Alors à vrai dire, notre problème principal c'était qu'il y avait des travaux sur cette ligne H et donc elle était coupée tout le week-end. Donc de toute façon, nous sommes organisés, nous organisons des navettes, des cars gratuits au départ de Saint-Denis Université, donc on prend la ligne 13, on va au terminus et ensuite on est pris dans des trains qui nous amènent devant la fête. Donc j'invite tous ceux qui ne savent pas quoi faire ce week-end à venir partager ce moment avec nous dans le Val d'Oise.
Et vous avez la météo avec vous dans cette...
Voilà et j'en profite aussi quand même pour dire ma solidarité avec la grève des cheminots.
Justement, je voulais vous demander si c'était au cœur de cette fête de lutte ouvrière.
Oui bien sûr, bien sûr parce qu'aujourd'hui aucun travailleur, qu'on soit cheminot, qu'on soit employé, qu'on soit ouvrier, n'a à accepter de reculer sur ses conditions de travail, sur son salaire, sur son emploi.
Mais là ce n'est pas le cas aujourd'hui, ce sont les futures embauches à la SNCF qui perdront le statut de cheminot.
Vous avez entendu y compris qu'hier on a appris que le projet de loi stipulait que les cheminots n'auraient pas le choix si leur ligne était finalement prise en charge par le privé. Ils seraient automatiquement transférés dans cette entreprise privée. Sous quelle convention collective, avec quel droit ? Alors ça, grand point d'interrogation. Donc en réalité ce sont tous les cheminots qui sont attaqués, comme bien des salariés aujourd'hui. Et ils ont raison de dire non. Il faut quand même avoir en tête qu'on est dans une société où l'argent dégouline. Paul, on a vu quand même les profits du CAC 40. On a vu que les rémunérations, déjà extravagantes, des PDG ont augmenté de 14%.
Y a-t-il un seul salarié qui ait vu son salaire augmenter ne serait-ce que de 1% aujourd'hui ? Mais non, c'est le contraire. Le blocage continue.

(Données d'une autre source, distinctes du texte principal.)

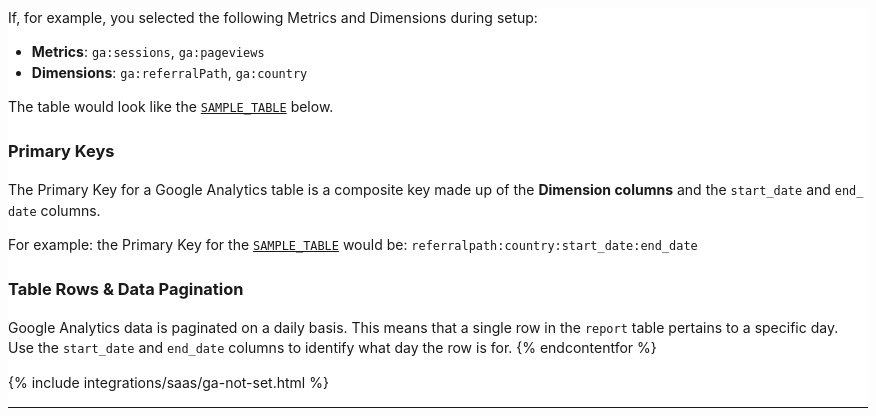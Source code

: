 If, for example, you selected the following Metrics and Dimensions during setup:
  
- **Metrics**: `ga:sessions`, `ga:pageviews`
- **Dimensions**: `ga:referralPath`, `ga:country`

The table would look like the [`SAMPLE_TABLE`](#SAMPLE_TABLE) below.

### Primary Keys
The Primary Key for a Google Analytics table is a composite key made up of the **Dimension columns** and the `start_date` and `end_date` columns.

For example: the Primary Key for the [`SAMPLE_TABLE`](#SAMPLE_TABLE) would be: `referralpath:country:start_date:end_date`

### Table Rows & Data Pagination
Google Analytics data is paginated on a daily basis. This means that a single row in the `report` table pertains to a specific day. Use the `start_date` and `end_date` columns to identify what day the row is for.
{% endcontentfor %}



{% include integrations/saas/ga-not-set.html %}

---
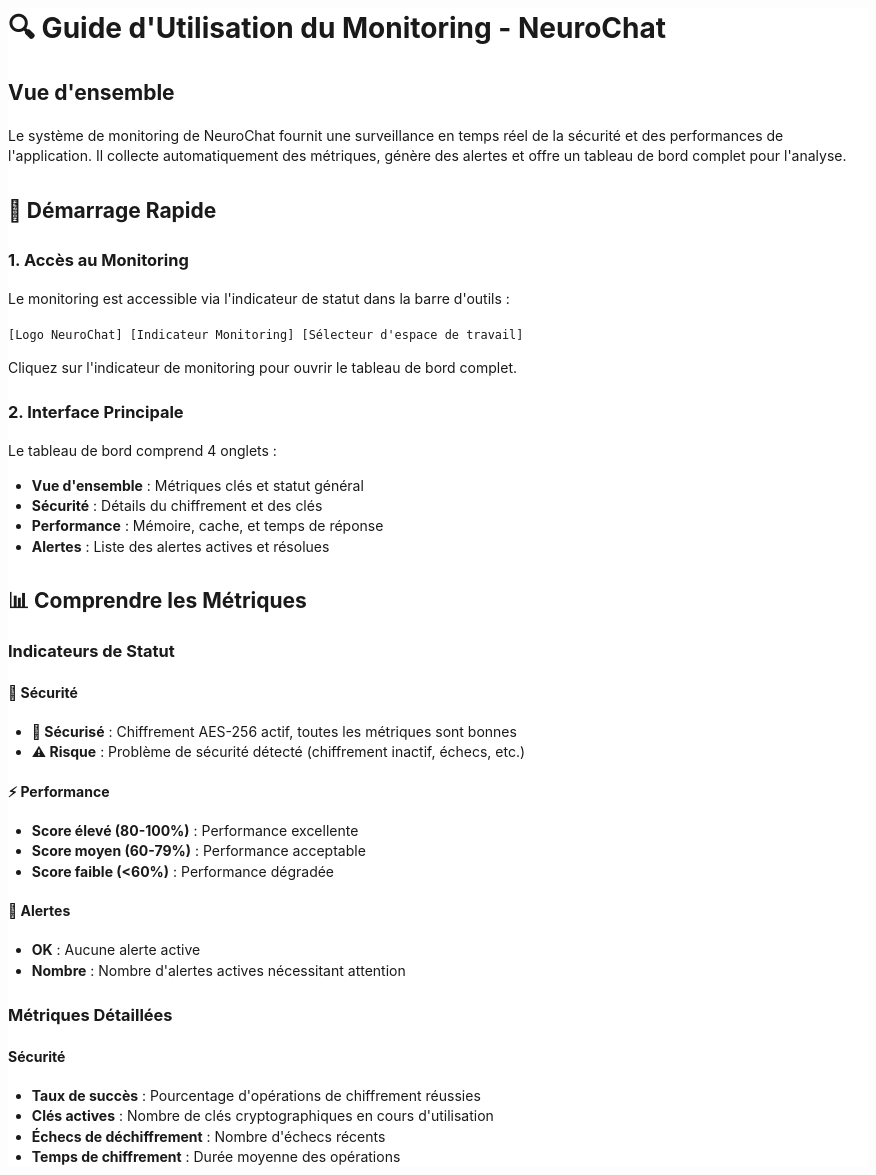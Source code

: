 # 🔍 Guide d'Utilisation du Monitoring - NeuroChat

## Vue d'ensemble

Le système de monitoring de NeuroChat fournit une surveillance en temps réel de la sécurité et des performances de l'application. Il collecte automatiquement des métriques, génère des alertes et offre un tableau de bord complet pour l'analyse.

## 🚀 Démarrage Rapide

### 1. Accès au Monitoring

Le monitoring est accessible via l'indicateur de statut dans la barre d'outils :

```
[Logo NeuroChat] [Indicateur Monitoring] [Sélecteur d'espace de travail]
```

Cliquez sur l'indicateur de monitoring pour ouvrir le tableau de bord complet.

### 2. Interface Principale

Le tableau de bord comprend 4 onglets :

- **Vue d'ensemble** : Métriques clés et statut général
- **Sécurité** : Détails du chiffrement et des clés
- **Performance** : Mémoire, cache, et temps de réponse
- **Alertes** : Liste des alertes actives et résolues

## 📊 Comprendre les Métriques

### Indicateurs de Statut

#### 🔐 Sécurité
- **🔐 Sécurisé** : Chiffrement AES-256 actif, toutes les métriques sont bonnes
- **⚠️ Risque** : Problème de sécurité détecté (chiffrement inactif, échecs, etc.)

#### ⚡ Performance
- **Score élevé (80-100%)** : Performance excellente
- **Score moyen (60-79%)** : Performance acceptable
- **Score faible (<60%)** : Performance dégradée

#### 🚨 Alertes
- **OK** : Aucune alerte active
- **Nombre** : Nombre d'alertes actives nécessitant attention

### Métriques Détaillées

#### Sécurité
- **Taux de succès** : Pourcentage d'opérations de chiffrement réussies
- **Clés actives** : Nombre de clés cryptographiques en cours d'utilisation
- **Échecs de déchiffrement** : Nombre d'échecs récents
- **Temps de chiffrement** : Durée moyenne des opérations
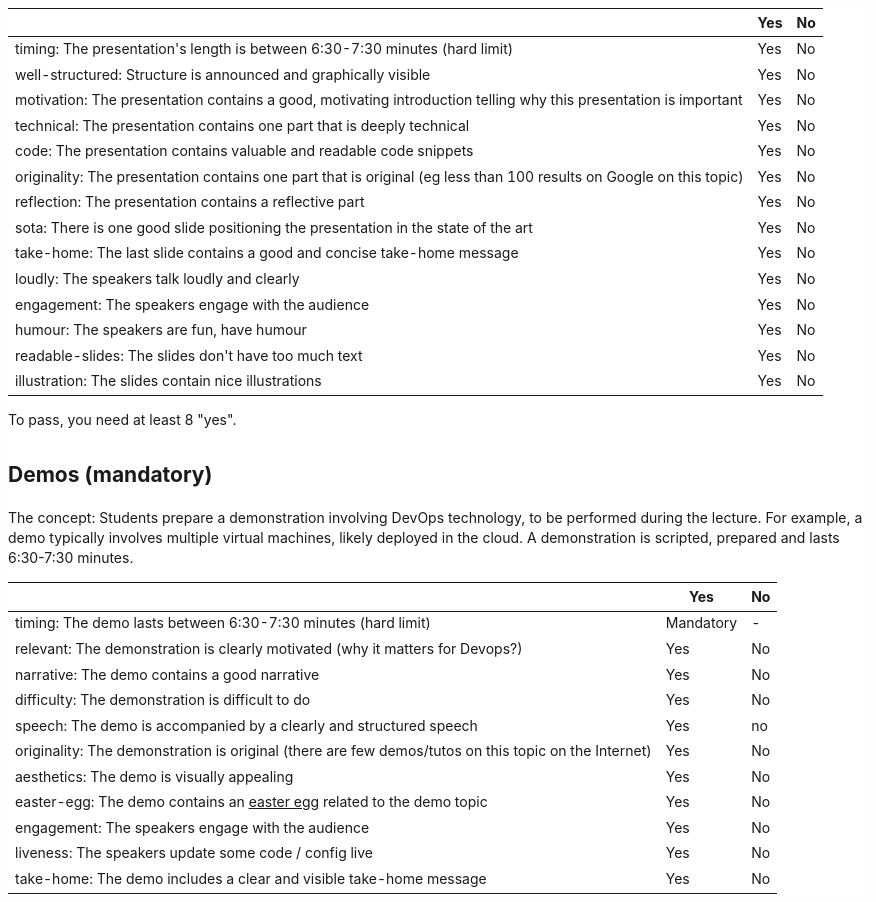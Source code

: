 |                                             | Yes | No |
|-------------------------------------------- | ----|----|
|timing: The presentation's length is between 6:30-7:30 minutes (hard limit)  | Yes | No |
|well-structured: Structure is announced and graphically visible | Yes | No |
|motivation: The presentation contains a good, motivating introduction telling why this presentation is important | Yes | No | 
|technical: The presentation contains one part that is deeply technical  | Yes | No |
|code: The presentation contains valuable and readable code snippets | Yes | No |
|originality: The presentation contains one part that is original (eg less than 100 results on Google on this topic) | Yes | No |
|reflection: The presentation contains a reflective part  | Yes | No |
|sota: There is one good slide positioning the presentation in the state of the art| Yes | No |
|take-home: The last slide contains a good and concise take-home message | Yes | No |
|loudly: The speakers talk loudly and  clearly  | Yes | No |
|engagement: The speakers engage with the audience | Yes | No  |
|humour: The speakers are fun, have humour  | Yes | No |
|readable-slides: The slides don't have too much text  | Yes | No |
|illustration: The slides contain nice illustrations  | Yes | No |


To pass, you need at least 8 "yes".

## Demos (mandatory)

The concept: Students prepare a demonstration involving DevOps technology, to be performed during the lecture. For example, a demo typically involves multiple virtual machines, likely deployed in the cloud. A demonstration is scripted, prepared and lasts 6:30-7:30 minutes.


|                                             | Yes | No | 
|-------------------------------------------- | ----|----|
|timing: The demo lasts between 6:30-7:30 minutes (hard limit)  | Mandatory | - |
|relevant: The demonstration is clearly motivated (why it matters for Devops?) | Yes | No | 
|narrative: The demo contains a good narrative | Yes | No | 
|difficulty: The demonstration is difficult to do | Yes | No |
|speech: The demo is accompanied by a clearly and structured speech | Yes | no |
|originality: The demonstration is original (there are few demos/tutos on this topic on the Internet)| Yes | No | 
|aesthetics: The demo is visually appealing | Yes | No | 
|easter-egg: The demo contains an [easter egg](http://oadoi.org/10.1145/3534857) related to the demo topic| Yes | No |
|engagement: The speakers engage with the audience | Yes | No  |
|liveness: The speakers update some code / config live | Yes | No  |
|take-home: The demo includes a clear and visible take-home message | Yes | No | 
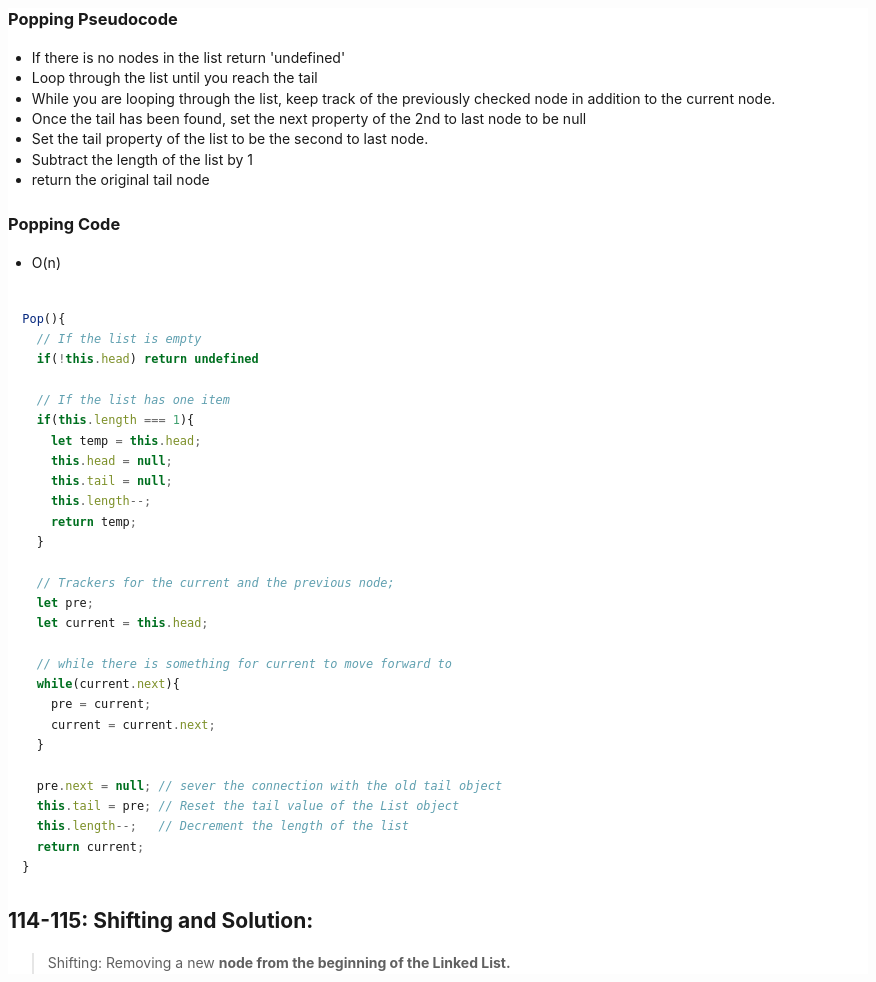 ### Popping Pseudocode

- If there is no nodes in the list return 'undefined'
- Loop through the list until you reach the tail
- While you are looping through the list, keep track of the previously checked node in addition to the current node.
- Once the tail has been found, set the next property of the 2nd to last node to be null
- Set the tail property of the list to be the second to last node.
- Subtract the length of the list by 1
- return the original tail node


### Popping Code

- O(n)

```js

  Pop(){
    // If the list is empty
    if(!this.head) return undefined
    
    // If the list has one item
    if(this.length === 1){
      let temp = this.head;
      this.head = null;
      this.tail = null;
      this.length--;
      return temp;
    }

    // Trackers for the current and the previous node;
    let pre;
    let current = this.head;

    // while there is something for current to move forward to
    while(current.next){ 
      pre = current;
      current = current.next;
    }

    pre.next = null; // sever the connection with the old tail object
    this.tail = pre; // Reset the tail value of the List object
    this.length--;   // Decrement the length of the list
    return current;
  }

```

## 114-115: Shifting and Solution:

> Shifting: Removing a new **node from the beginning of the Linked List.**
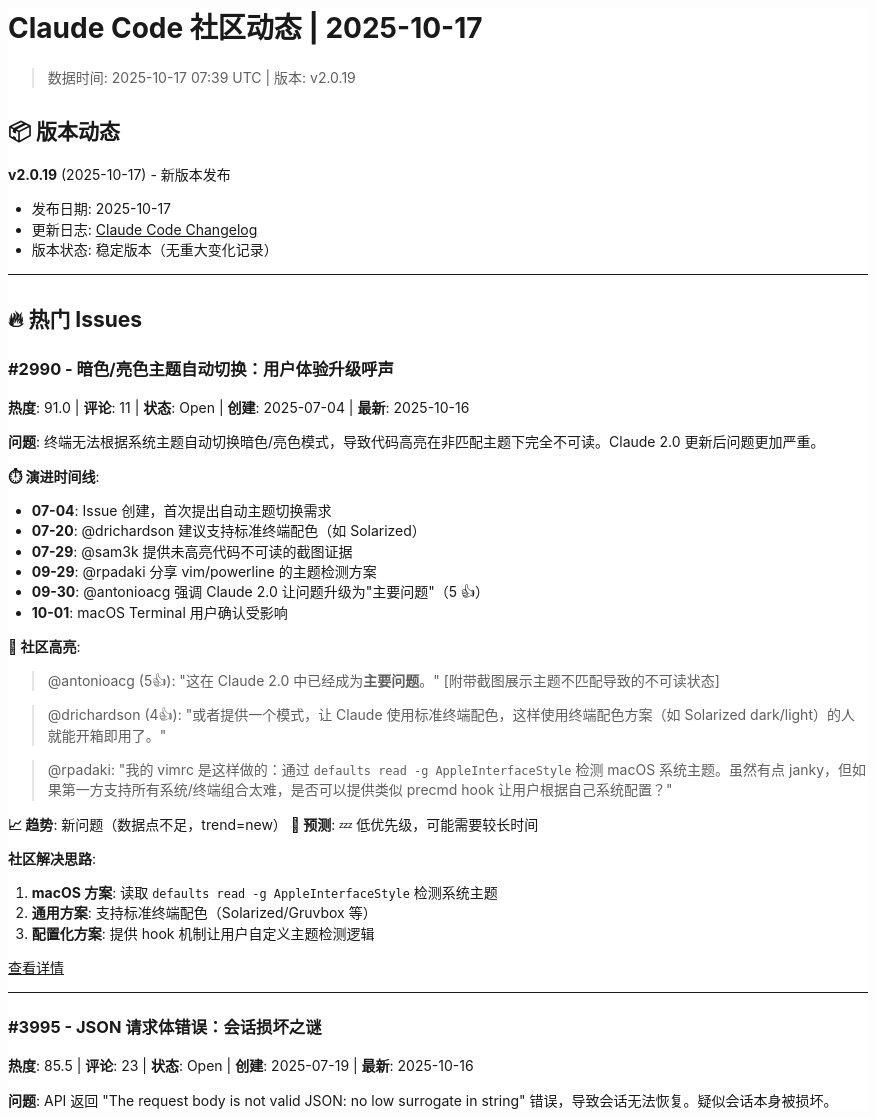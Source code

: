 # Claude Code 社区动态 | 2025-10-17

> 数据时间: 2025-10-17 07:39 UTC | 版本: v2.0.19

## 📦 版本动态

**v2.0.19** (2025-10-17) - 新版本发布
- 发布日期: 2025-10-17
- 更新日志: [Claude Code Changelog](https://claudelog.com/claude-code-changelog/)
- 版本状态: 稳定版本（无重大变化记录）

---

## 🔥 热门 Issues

### #2990 - 暗色/亮色主题自动切换：用户体验升级呼声
**热度**: 91.0 | **评论**: 11 | **状态**: Open | **创建**: 2025-07-04 | **最新**: 2025-10-16

**问题**: 终端无法根据系统主题自动切换暗色/亮色模式，导致代码高亮在非匹配主题下完全不可读。Claude 2.0 更新后问题更加严重。

**⏱️ 演进时间线**:
- **07-04**: Issue 创建，首次提出自动主题切换需求
- **07-20**: @drichardson 建议支持标准终端配色（如 Solarized）
- **07-29**: @sam3k 提供未高亮代码不可读的截图证据
- **09-29**: @rpadaki 分享 vim/powerline 的主题检测方案
- **09-30**: @antonioacg 强调 Claude 2.0 让问题升级为"主要问题"（5 👍）
- **10-01**: macOS Terminal 用户确认受影响

**💬 社区高亮**:
> @antonioacg (5👍): "这在 Claude 2.0 中已经成为**主要问题**。"
> [附带截图展示主题不匹配导致的不可读状态]

> @drichardson (4👍): "或者提供一个模式，让 Claude 使用标准终端配色，这样使用终端配色方案（如 Solarized dark/light）的人就能开箱即用了。"

> @rpadaki: "我的 vimrc 是这样做的：通过 `defaults read -g AppleInterfaceStyle` 检测 macOS 系统主题。虽然有点 janky，但如果第一方支持所有系统/终端组合太难，是否可以提供类似 precmd hook 让用户根据自己系统配置？"

**📈 趋势**: 新问题（数据点不足，trend=new）
**🔮 预测**: 💤 低优先级，可能需要较长时间

**社区解决思路**:
1. **macOS 方案**: 读取 `defaults read -g AppleInterfaceStyle` 检测系统主题
2. **通用方案**: 支持标准终端配色（Solarized/Gruvbox 等）
3. **配置化方案**: 提供 hook 机制让用户自定义主题检测逻辑

[查看详情](https://github.com/anthropics/claude-code/issues/2990)

---

### #3995 - JSON 请求体错误：会话损坏之谜
**热度**: 85.5 | **评论**: 23 | **状态**: Open | **创建**: 2025-07-19 | **最新**: 2025-10-16

**问题**: API 返回 "The request body is not valid JSON: no low surrogate in string" 错误，导致会话无法恢复。疑似会话本身被损坏。
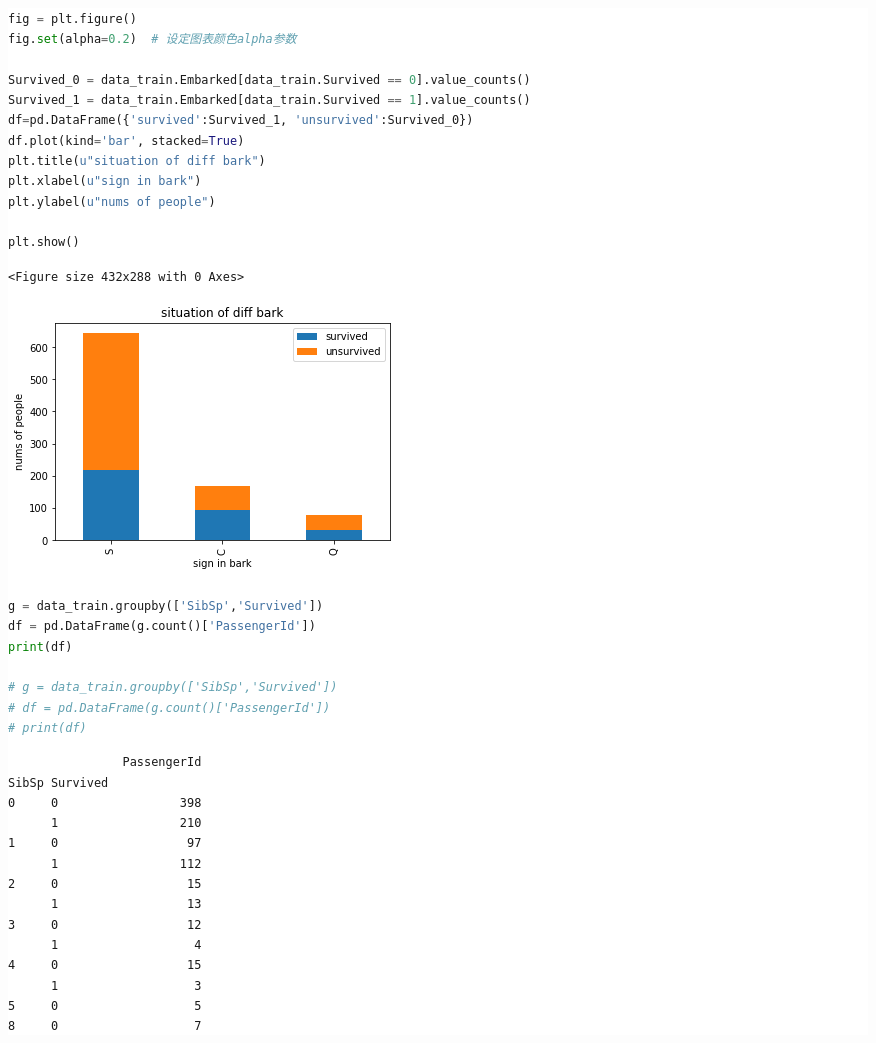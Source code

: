 

```python
fig = plt.figure()
fig.set(alpha=0.2)  # 设定图表颜色alpha参数

Survived_0 = data_train.Embarked[data_train.Survived == 0].value_counts()
Survived_1 = data_train.Embarked[data_train.Survived == 1].value_counts()
df=pd.DataFrame({'survived':Survived_1, 'unsurvived':Survived_0})
df.plot(kind='bar', stacked=True)
plt.title(u"situation of diff bark")
plt.xlabel(u"sign in bark") 
plt.ylabel(u"nums of people") 

plt.show()
```


    <Figure size 432x288 with 0 Axes>



![png](output_5_1.png)



```python
g = data_train.groupby(['SibSp','Survived'])
df = pd.DataFrame(g.count()['PassengerId'])
print(df)

# g = data_train.groupby(['SibSp','Survived'])
# df = pd.DataFrame(g.count()['PassengerId'])
# print(df)
```

                    PassengerId
    SibSp Survived             
    0     0                 398
          1                 210
    1     0                  97
          1                 112
    2     0                  15
          1                  13
    3     0                  12
          1                   4
    4     0                  15
          1                   3
    5     0                   5
    8     0                   7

Mais en même temps, la Tali Artho, ça on l'a vu, on l'a entendu, on l'a dit ici, on en parle. Évidemment avec ces chiffres du CAC 40 et des actionnaires qui récupèrent une grosse partie, qui ne l'investissent pas ou qui ne la redistribuent pas auprès des salariés. Mais en même temps, il n'y a pas de mobilisation. Les mobilisations, on a l'impression, et on le voit à travers les sondages, il y a une sorte de lassitude.
Justement, il y a une grève des cheminots qui est importante, qui tient. Ils tiennent tête effectivement au gouvernement. Elle est massive. On l'a encore vu avec la journée du 14. Elle varie, oui, suivant les journées. Et de toute façon, c'est une nécessité.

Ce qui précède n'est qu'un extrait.